= Problem requirements =
Report each line from the entries in which "entry" can be found.
(Data records)
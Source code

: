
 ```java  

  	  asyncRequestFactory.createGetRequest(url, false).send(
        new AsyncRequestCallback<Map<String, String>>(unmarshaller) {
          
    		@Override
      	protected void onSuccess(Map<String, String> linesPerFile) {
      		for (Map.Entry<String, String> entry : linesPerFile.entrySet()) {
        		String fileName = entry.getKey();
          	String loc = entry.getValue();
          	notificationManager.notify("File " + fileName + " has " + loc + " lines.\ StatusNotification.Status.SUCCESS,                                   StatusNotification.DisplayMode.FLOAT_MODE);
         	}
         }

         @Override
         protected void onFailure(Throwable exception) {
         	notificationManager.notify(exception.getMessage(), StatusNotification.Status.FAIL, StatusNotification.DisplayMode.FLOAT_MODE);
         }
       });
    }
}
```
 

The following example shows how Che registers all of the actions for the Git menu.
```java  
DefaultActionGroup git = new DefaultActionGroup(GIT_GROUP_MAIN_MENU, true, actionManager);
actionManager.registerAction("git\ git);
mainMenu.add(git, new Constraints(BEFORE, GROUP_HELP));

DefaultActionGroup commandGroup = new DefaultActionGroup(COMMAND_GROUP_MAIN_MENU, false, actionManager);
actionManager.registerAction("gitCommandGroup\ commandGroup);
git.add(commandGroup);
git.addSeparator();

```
(End Data records)
= Reply to the exercise =
      		for (Map.Entry<String, String> entry : linesPerFile.entrySet()) {
        		String fileName = entry.getKey();
          	String loc = entry.getValue();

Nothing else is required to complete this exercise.